====== Recorded data ======

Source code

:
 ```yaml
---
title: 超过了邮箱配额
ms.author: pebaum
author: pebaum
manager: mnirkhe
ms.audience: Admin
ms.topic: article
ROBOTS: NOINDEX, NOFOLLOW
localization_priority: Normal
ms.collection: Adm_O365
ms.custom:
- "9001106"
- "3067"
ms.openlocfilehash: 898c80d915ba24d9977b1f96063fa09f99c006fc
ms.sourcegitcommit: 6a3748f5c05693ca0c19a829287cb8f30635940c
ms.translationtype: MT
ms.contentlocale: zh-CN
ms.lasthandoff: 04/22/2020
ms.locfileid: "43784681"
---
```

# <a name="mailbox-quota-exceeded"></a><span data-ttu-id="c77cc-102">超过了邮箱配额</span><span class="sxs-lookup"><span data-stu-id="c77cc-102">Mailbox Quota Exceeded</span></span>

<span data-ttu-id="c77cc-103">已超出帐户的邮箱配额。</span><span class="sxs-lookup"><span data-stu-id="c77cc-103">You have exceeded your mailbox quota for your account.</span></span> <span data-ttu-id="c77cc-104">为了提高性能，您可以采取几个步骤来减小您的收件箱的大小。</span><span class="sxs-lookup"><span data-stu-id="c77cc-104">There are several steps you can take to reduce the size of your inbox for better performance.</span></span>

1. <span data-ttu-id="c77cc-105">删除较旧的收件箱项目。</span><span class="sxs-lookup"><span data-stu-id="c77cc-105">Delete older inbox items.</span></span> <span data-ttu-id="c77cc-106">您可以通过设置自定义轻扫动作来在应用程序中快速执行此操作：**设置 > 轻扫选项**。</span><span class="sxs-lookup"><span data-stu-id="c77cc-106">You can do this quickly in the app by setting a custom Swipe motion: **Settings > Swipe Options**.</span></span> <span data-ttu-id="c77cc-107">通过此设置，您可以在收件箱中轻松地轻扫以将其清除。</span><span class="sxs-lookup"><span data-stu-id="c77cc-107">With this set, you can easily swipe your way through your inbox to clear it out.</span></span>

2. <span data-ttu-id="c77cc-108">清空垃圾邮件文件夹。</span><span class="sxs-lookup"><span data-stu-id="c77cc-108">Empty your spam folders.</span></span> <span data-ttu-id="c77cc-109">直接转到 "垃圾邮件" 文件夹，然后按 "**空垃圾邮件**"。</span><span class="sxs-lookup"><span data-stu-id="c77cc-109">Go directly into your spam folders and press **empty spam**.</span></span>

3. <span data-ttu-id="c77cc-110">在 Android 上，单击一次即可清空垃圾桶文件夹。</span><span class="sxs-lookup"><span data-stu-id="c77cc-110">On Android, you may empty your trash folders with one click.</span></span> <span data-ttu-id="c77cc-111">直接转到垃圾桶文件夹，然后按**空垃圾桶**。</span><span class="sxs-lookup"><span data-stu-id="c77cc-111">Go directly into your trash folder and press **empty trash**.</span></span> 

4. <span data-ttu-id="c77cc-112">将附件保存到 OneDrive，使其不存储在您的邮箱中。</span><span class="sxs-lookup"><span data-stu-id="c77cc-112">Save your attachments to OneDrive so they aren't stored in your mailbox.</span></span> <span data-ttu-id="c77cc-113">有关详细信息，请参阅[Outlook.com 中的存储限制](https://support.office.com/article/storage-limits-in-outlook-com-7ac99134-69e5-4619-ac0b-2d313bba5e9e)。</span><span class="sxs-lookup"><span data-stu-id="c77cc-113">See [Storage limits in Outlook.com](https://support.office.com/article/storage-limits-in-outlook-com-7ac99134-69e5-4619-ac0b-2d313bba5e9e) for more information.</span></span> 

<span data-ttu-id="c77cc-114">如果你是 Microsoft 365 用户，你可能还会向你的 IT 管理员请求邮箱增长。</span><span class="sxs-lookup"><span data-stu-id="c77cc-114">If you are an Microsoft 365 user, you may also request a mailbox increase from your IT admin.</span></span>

======

- _Task to complete_
Whichever lines of the records above hold the word "quota" should all be copied out.

- _Solution to this task_
# <a name="mailbox-quota-exceeded"></a><span data-ttu-id="c77cc-102">超过了邮箱配额</span><span class="sxs-lookup"><span data-stu-id="c77cc-102">Mailbox Quota Exceeded</span></span>
<span data-ttu-id="c77cc-103">已超出帐户的邮箱配额。</span><span class="sxs-lookup"><span data-stu-id="c77cc-103">You have exceeded your mailbox quota for your account.</span></span> <span data-ttu-id="c77cc-104">为了提高性能，您可以采取几个步骤来减小您的收件箱的大小。</span><span class="sxs-lookup"><span data-stu-id="c77cc-104">There are several steps you can take to reduce the size of your inbox for better performance.</span></span>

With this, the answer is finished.